---------- Supplied material

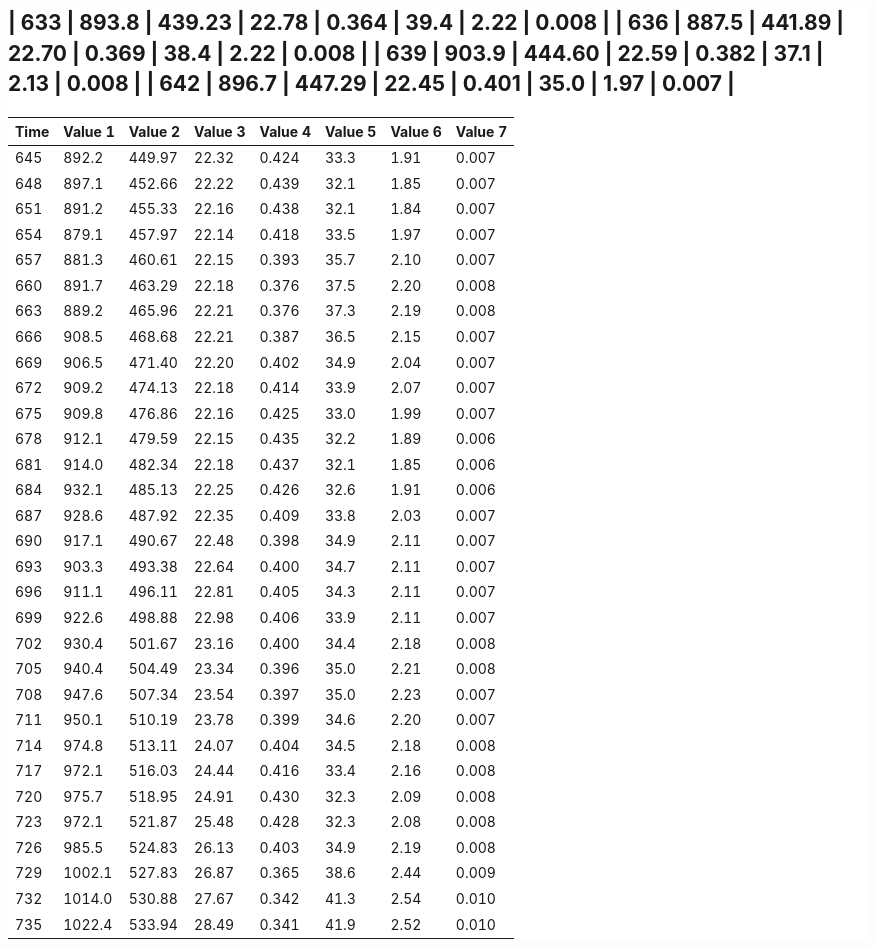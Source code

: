 | 633  | 893.8   | 439.23  | 22.78   | 0.364   | 39.4    | 2.22    | 0.008   |
| 636  | 887.5   | 441.89  | 22.70   | 0.369   | 38.4    | 2.22    | 0.008   |
| 639  | 903.9   | 444.60  | 22.59   | 0.382   | 37.1    | 2.13    | 0.008   |
| 642  | 896.7   | 447.29  | 22.45   | 0.401   | 35.0    | 1.97    | 0.007   |
---
| Time | Value 1 | Value 2 | Value 3 | Value 4 | Value 5 | Value 6 | Value 7 |
|------|---------|---------|---------|---------|---------|---------|---------|
| 645  | 892.2   | 449.97  | 22.32   | 0.424   | 33.3    | 1.91    | 0.007   |
| 648  | 897.1   | 452.66  | 22.22   | 0.439   | 32.1    | 1.85    | 0.007   |
| 651  | 891.2   | 455.33  | 22.16   | 0.438   | 32.1    | 1.84    | 0.007   |
| 654  | 879.1   | 457.97  | 22.14   | 0.418   | 33.5    | 1.97    | 0.007   |
| 657  | 881.3   | 460.61  | 22.15   | 0.393   | 35.7    | 2.10    | 0.007   |
| 660  | 891.7   | 463.29  | 22.18   | 0.376   | 37.5    | 2.20    | 0.008   |
| 663  | 889.2   | 465.96  | 22.21   | 0.376   | 37.3    | 2.19    | 0.008   |
| 666  | 908.5   | 468.68  | 22.21   | 0.387   | 36.5    | 2.15    | 0.007   |
| 669  | 906.5   | 471.40  | 22.20   | 0.402   | 34.9    | 2.04    | 0.007   |
| 672  | 909.2   | 474.13  | 22.18   | 0.414   | 33.9    | 2.07    | 0.007   |
| 675  | 909.8   | 476.86  | 22.16   | 0.425   | 33.0    | 1.99    | 0.007   |
| 678  | 912.1   | 479.59  | 22.15   | 0.435   | 32.2    | 1.89    | 0.006   |
| 681  | 914.0   | 482.34  | 22.18   | 0.437   | 32.1    | 1.85    | 0.006   |
| 684  | 932.1   | 485.13  | 22.25   | 0.426   | 32.6    | 1.91    | 0.006   |
| 687  | 928.6   | 487.92  | 22.35   | 0.409   | 33.8    | 2.03    | 0.007   |
| 690  | 917.1   | 490.67  | 22.48   | 0.398   | 34.9    | 2.11    | 0.007   |
| 693  | 903.3   | 493.38  | 22.64   | 0.400   | 34.7    | 2.11    | 0.007   |
| 696  | 911.1   | 496.11  | 22.81   | 0.405   | 34.3    | 2.11    | 0.007   |
| 699  | 922.6   | 498.88  | 22.98   | 0.406   | 33.9    | 2.11    | 0.007   |
| 702  | 930.4   | 501.67  | 23.16   | 0.400   | 34.4    | 2.18    | 0.008   |
| 705  | 940.4   | 504.49  | 23.34   | 0.396   | 35.0    | 2.21    | 0.008   |
| 708  | 947.6   | 507.34  | 23.54   | 0.397   | 35.0    | 2.23    | 0.007   |
| 711  | 950.1   | 510.19  | 23.78   | 0.399   | 34.6    | 2.20    | 0.007   |
| 714  | 974.8   | 513.11  | 24.07   | 0.404   | 34.5    | 2.18    | 0.008   |
| 717  | 972.1   | 516.03  | 24.44   | 0.416   | 33.4    | 2.16    | 0.008   |
| 720  | 975.7   | 518.95  | 24.91   | 0.430   | 32.3    | 2.09    | 0.008   |
| 723  | 972.1   | 521.87  | 25.48   | 0.428   | 32.3    | 2.08    | 0.008   |
| 726  | 985.5   | 524.83  | 26.13   | 0.403   | 34.9    | 2.19    | 0.008   |
| 729  | 1002.1  | 527.83  | 26.87   | 0.365   | 38.6    | 2.44    | 0.009   |
| 732  | 1014.0  | 530.88  | 27.67   | 0.342   | 41.3    | 2.54    | 0.010   |
| 735  | 1022.4  | 533.94  | 28.49   | 0.341   | 41.9    | 2.52    | 0.010   |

--------------------

• _Work order_:
The answer should consist of all the records, duplicated exactly, with no images included.

• _Response area_:
Source code

: | 633  | 893.8   | 439.23  | 22.78   | 0.364   | 39.4    | 2.22    | 0.008   |
| 636  | 887.5   | 441.89  | 22.70   | 0.369   | 38.4    | 2.22    | 0.008   |
| 639  | 903.9   | 444.60  | 22.59   | 0.382   | 37.1    | 2.13    | 0.008   |
| 642  | 896.7   | 447.29  | 22.45   | 0.401   | 35.0    | 1.97    | 0.007   |
---
| Time | Value 1 | Value 2 | Value 3 | Value 4 | Value 5 | Value 6 | Value 7 |
|------|---------|---------|---------|---------|---------|---------|---------|
| 645  | 892.2   | 449.97  | 22.32   | 0.424   | 33.3    | 1.91    | 0.007   |
| 648  | 897.1   | 452.66  | 22.22   | 0.439   | 32.1    | 1.85    | 0.007   |
| 651  | 891.2   | 455.33  | 22.16   | 0.438   | 32.1    | 1.84    | 0.007   |
| 654  | 879.1   | 457.97  | 22.14   | 0.418   | 33.5    | 1.97    | 0.007   |
| 657  | 881.3   | 460.61  | 22.15   | 0.393   | 35.7    | 2.10    | 0.007   |
| 660  | 891.7   | 463.29  | 22.18   | 0.376   | 37.5    | 2.20    | 0.008   |
| 663  | 889.2   | 465.96  | 22.21   | 0.376   | 37.3    | 2.19    | 0.008   |
| 666  | 908.5   | 468.68  | 22.21   | 0.387   | 36.5    | 2.15    | 0.007   |
| 669  | 906.5   | 471.40  | 22.20   | 0.402   | 34.9    | 2.04    | 0.007   |
| 672  | 909.2   | 474.13  | 22.18   | 0.414   | 33.9    | 2.07    | 0.007   |
| 675  | 909.8   | 476.86  | 22.16   | 0.425   | 33.0    | 1.99    | 0.007   |
| 678  | 912.1   | 479.59  | 22.15   | 0.435   | 32.2    | 1.89    | 0.006   |
| 681  | 914.0   | 482.34  | 22.18   | 0.437   | 32.1    | 1.85    | 0.006   |
| 684  | 932.1   | 485.13  | 22.25   | 0.426   | 32.6    | 1.91    | 0.006   |
| 687  | 928.6   | 487.92  | 22.35   | 0.409   | 33.8    | 2.03    | 0.007   |
| 690  | 917.1   | 490.67  | 22.48   | 0.398   | 34.9    | 2.11    | 0.007   |
| 693  | 903.3   | 493.38  | 22.64   | 0.400   | 34.7    | 2.11    | 0.007   |
| 696  | 911.1   | 496.11  | 22.81   | 0.405   | 34.3    | 2.11    | 0.007   |
| 699  | 922.6   | 498.88  | 22.98   | 0.406   | 33.9    | 2.11    | 0.007   |
| 702  | 930.4   | 501.67  | 23.16   | 0.400   | 34.4    | 2.18    | 0.008   |
| 705  | 940.4   | 504.49  | 23.34   | 0.396   | 35.0    | 2.21    | 0.008   |
| 708  | 947.6   | 507.34  | 23.54   | 0.397   | 35.0    | 2.23    | 0.007   |
| 711  | 950.1   | 510.19  | 23.78   | 0.399   | 34.6    | 2.20    | 0.007   |
| 714  | 974.8   | 513.11  | 24.07   | 0.404   | 34.5    | 2.18    | 0.008   |
| 717  | 972.1   | 516.03  | 24.44   | 0.416   | 33.4    | 2.16    | 0.008   |
| 720  | 975.7   | 518.95  | 24.91   | 0.430   | 32.3    | 2.09    | 0.008   |
| 723  | 972.1   | 521.87  | 25.48   | 0.428   | 32.3    | 2.08    | 0.008   |
| 726  | 985.5   | 524.83  | 26.13   | 0.403   | 34.9    | 2.19    | 0.008   |
| 729  | 1002.1  | 527.83  | 26.87   | 0.365   | 38.6    | 2.44    | 0.009   |
| 732  | 1014.0  | 530.88  | 27.67   | 0.342   | 41.3    | 2.54    | 0.010   |
| 735  | 1022.4  | 533.94  | 28.49   | 0.341   | 41.9    | 2.52    | 0.010   |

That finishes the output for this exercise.